───── Record excerpts ─────

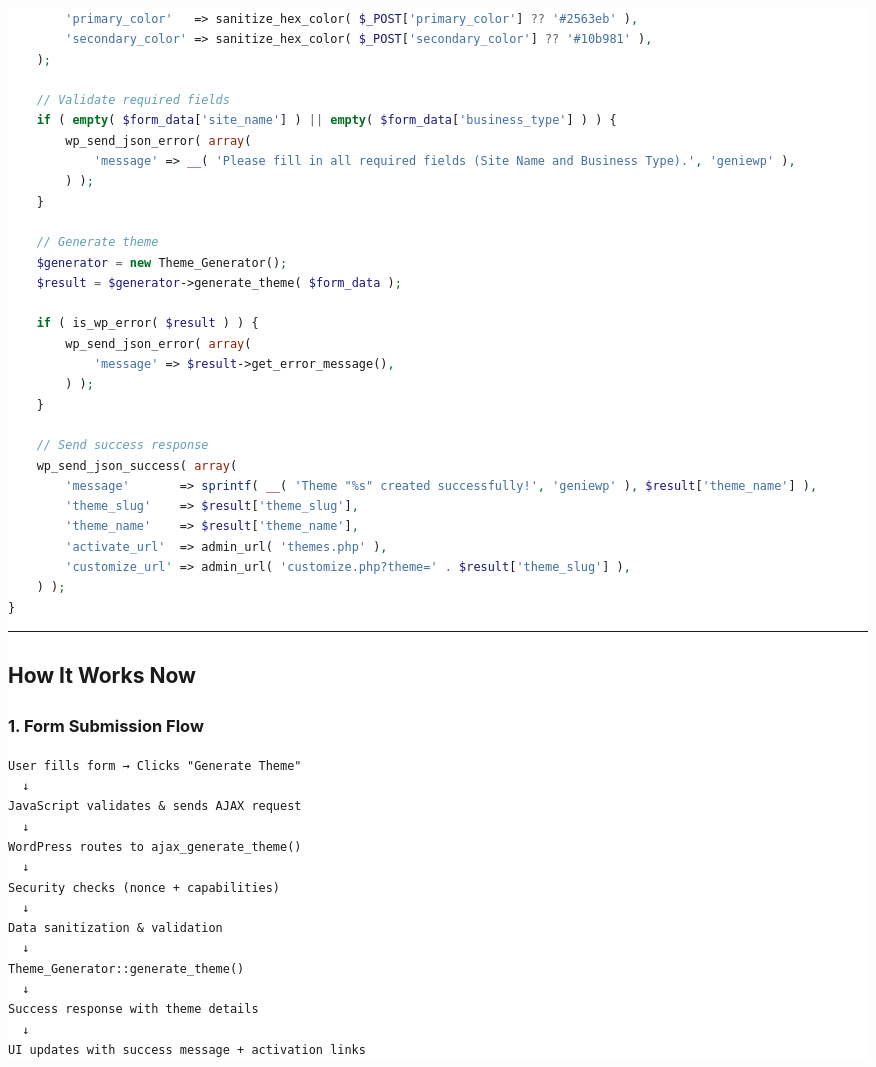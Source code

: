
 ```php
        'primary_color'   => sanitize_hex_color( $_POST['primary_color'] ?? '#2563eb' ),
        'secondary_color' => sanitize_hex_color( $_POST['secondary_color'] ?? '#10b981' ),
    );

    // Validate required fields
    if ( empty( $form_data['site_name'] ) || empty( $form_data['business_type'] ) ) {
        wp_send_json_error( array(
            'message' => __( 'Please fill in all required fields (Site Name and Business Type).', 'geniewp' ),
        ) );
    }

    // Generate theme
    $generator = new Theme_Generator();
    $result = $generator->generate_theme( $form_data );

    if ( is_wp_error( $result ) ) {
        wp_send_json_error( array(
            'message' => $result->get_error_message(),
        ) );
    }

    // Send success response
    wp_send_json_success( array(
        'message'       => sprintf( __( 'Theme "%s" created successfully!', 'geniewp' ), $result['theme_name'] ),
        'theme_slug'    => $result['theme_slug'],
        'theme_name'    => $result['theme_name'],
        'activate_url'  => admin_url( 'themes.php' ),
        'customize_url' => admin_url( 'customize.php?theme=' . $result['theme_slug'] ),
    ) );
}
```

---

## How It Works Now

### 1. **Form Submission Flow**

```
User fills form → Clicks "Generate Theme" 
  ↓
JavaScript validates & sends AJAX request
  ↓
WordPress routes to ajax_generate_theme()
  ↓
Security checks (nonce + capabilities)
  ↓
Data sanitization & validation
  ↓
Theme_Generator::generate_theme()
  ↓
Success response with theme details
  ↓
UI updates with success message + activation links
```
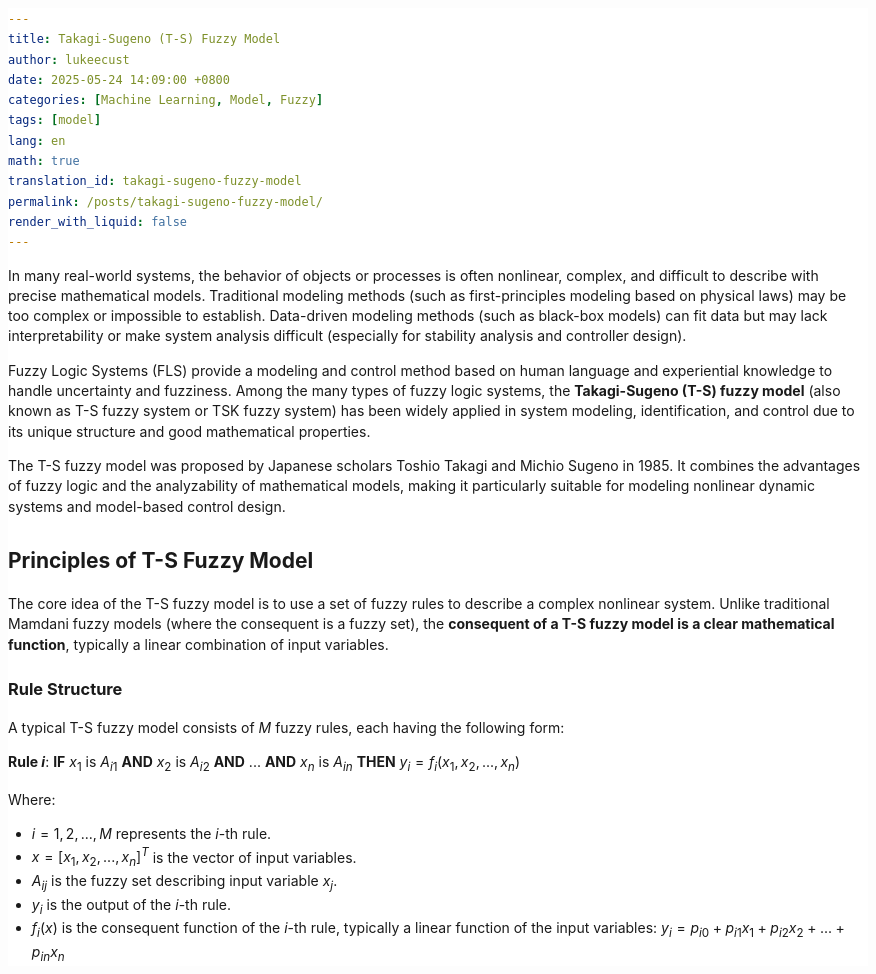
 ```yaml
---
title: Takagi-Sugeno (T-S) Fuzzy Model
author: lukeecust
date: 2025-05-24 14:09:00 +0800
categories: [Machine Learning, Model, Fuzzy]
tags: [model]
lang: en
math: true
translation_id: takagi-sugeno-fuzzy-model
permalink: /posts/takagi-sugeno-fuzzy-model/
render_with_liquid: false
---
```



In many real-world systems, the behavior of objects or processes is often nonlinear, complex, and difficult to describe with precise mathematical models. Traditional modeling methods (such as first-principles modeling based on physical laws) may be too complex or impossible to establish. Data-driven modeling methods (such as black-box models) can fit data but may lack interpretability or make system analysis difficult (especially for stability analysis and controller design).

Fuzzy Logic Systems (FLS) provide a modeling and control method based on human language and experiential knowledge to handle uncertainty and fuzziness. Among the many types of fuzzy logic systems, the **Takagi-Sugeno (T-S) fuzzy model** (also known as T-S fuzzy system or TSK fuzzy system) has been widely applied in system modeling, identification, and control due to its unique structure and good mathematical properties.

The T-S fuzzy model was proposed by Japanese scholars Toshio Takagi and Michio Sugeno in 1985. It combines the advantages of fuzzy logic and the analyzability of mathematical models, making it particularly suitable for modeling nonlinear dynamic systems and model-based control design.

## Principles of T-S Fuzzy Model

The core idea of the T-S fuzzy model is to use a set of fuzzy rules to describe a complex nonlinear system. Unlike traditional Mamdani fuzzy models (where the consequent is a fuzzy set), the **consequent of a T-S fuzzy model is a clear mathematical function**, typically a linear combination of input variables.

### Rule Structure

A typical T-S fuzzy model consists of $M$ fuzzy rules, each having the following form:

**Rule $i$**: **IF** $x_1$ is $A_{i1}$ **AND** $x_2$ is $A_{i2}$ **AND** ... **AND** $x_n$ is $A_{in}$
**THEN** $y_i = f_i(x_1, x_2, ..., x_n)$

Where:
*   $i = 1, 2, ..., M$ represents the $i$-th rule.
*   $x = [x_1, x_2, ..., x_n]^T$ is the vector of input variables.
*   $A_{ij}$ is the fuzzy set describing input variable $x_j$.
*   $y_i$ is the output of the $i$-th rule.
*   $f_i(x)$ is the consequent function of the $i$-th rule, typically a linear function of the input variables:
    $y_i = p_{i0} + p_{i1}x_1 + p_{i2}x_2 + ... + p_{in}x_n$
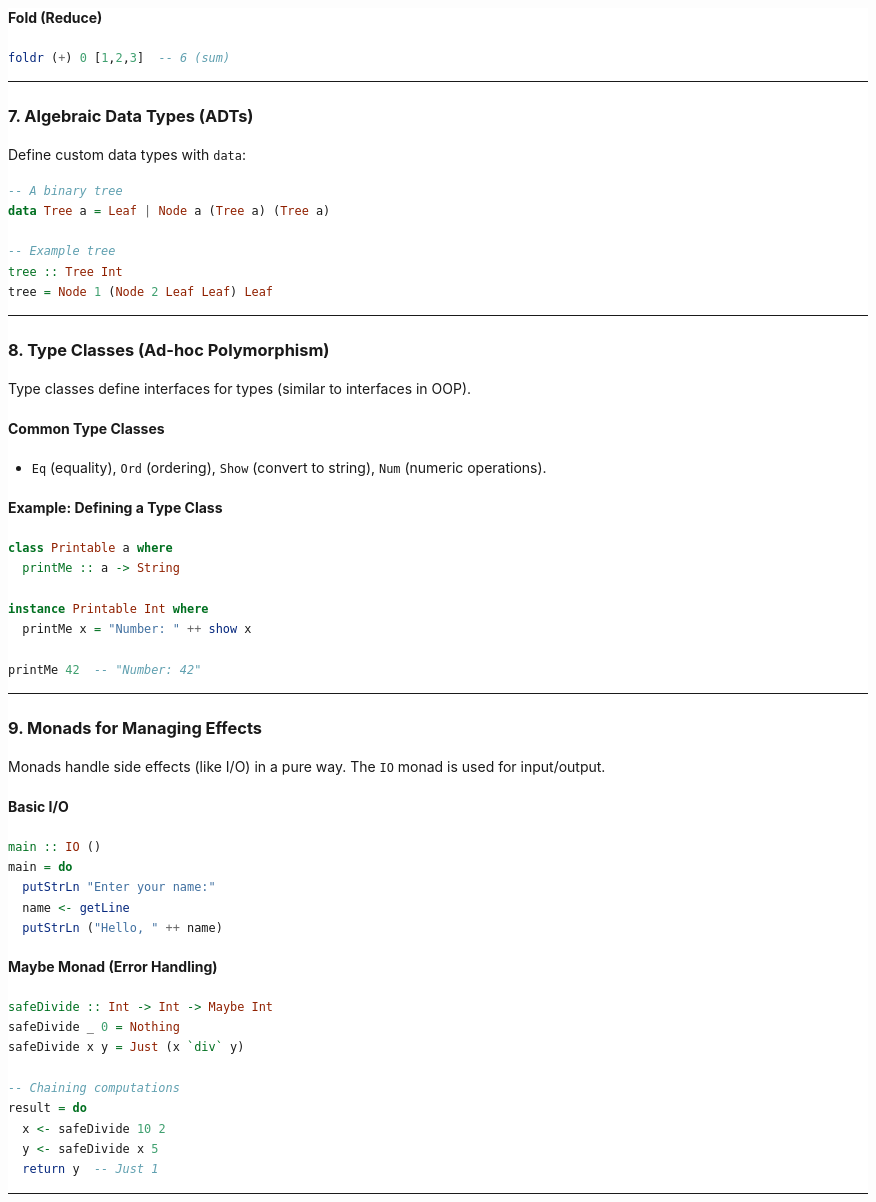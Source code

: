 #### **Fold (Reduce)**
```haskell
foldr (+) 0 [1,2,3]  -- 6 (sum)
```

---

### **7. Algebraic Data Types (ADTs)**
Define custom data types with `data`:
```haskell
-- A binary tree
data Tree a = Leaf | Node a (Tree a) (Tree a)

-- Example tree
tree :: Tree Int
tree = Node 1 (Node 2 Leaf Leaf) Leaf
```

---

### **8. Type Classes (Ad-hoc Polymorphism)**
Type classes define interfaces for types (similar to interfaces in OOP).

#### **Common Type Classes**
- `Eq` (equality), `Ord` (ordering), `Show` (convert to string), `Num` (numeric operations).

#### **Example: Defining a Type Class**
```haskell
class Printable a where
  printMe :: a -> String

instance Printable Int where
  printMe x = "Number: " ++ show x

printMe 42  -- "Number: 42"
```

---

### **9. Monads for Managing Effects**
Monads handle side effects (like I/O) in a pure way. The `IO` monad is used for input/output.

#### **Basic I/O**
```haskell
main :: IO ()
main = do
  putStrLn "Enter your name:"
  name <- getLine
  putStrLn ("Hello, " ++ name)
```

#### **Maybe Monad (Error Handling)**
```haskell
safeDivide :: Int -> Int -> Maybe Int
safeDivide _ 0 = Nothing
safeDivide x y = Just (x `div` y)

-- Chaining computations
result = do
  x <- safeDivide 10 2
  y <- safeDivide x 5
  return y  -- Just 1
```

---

─────
───── Record excerpts ─────

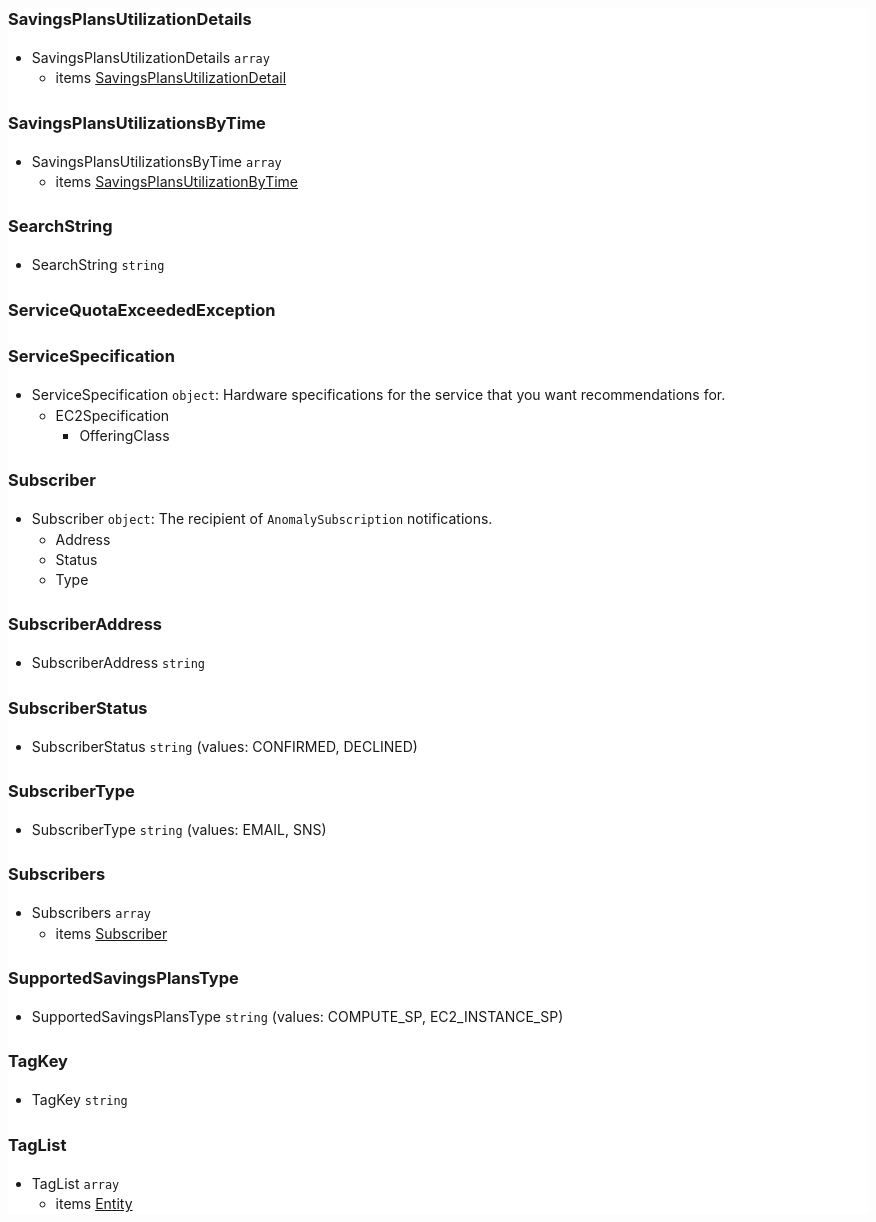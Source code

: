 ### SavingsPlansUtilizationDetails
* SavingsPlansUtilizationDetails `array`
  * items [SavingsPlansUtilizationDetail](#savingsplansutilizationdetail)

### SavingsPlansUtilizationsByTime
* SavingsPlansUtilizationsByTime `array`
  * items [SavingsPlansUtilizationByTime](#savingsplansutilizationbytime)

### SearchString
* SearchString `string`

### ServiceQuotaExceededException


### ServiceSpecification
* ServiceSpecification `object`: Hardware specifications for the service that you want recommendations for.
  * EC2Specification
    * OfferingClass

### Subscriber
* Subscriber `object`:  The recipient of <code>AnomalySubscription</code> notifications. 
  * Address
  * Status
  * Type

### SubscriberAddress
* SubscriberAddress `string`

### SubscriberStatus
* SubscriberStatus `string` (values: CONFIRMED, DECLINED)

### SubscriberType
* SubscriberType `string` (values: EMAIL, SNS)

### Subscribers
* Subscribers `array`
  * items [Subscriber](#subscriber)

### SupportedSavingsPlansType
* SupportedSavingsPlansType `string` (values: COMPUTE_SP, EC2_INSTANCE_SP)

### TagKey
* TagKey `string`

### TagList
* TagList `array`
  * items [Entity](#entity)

─────

The problem |
Apply a filter for "nonlinear" to the entries and show each line that passes.

Written response |
In many real-world systems, the behavior of objects or processes is often nonlinear, complex, and difficult to describe with precise mathematical models. Traditional modeling methods (such as first-principles modeling based on physical laws) may be too complex or impossible to establish. Data-driven modeling methods (such as black-box models) can fit data but may lack interpretability or make system analysis difficult (especially for stability analysis and controller design).
The T-S fuzzy model was proposed by Japanese scholars Toshio Takagi and Michio Sugeno in 1985. It combines the advantages of fuzzy logic and the analyzability of mathematical models, making it particularly suitable for modeling nonlinear dynamic systems and model-based control design.
The core idea of the T-S fuzzy model is to use a set of fuzzy rules to describe a complex nonlinear system. Unlike traditional Mamdani fuzzy models (where the consequent is a fuzzy set), the **consequent of a T-S fuzzy model is a clear mathematical function**, typically a linear combination of input variables.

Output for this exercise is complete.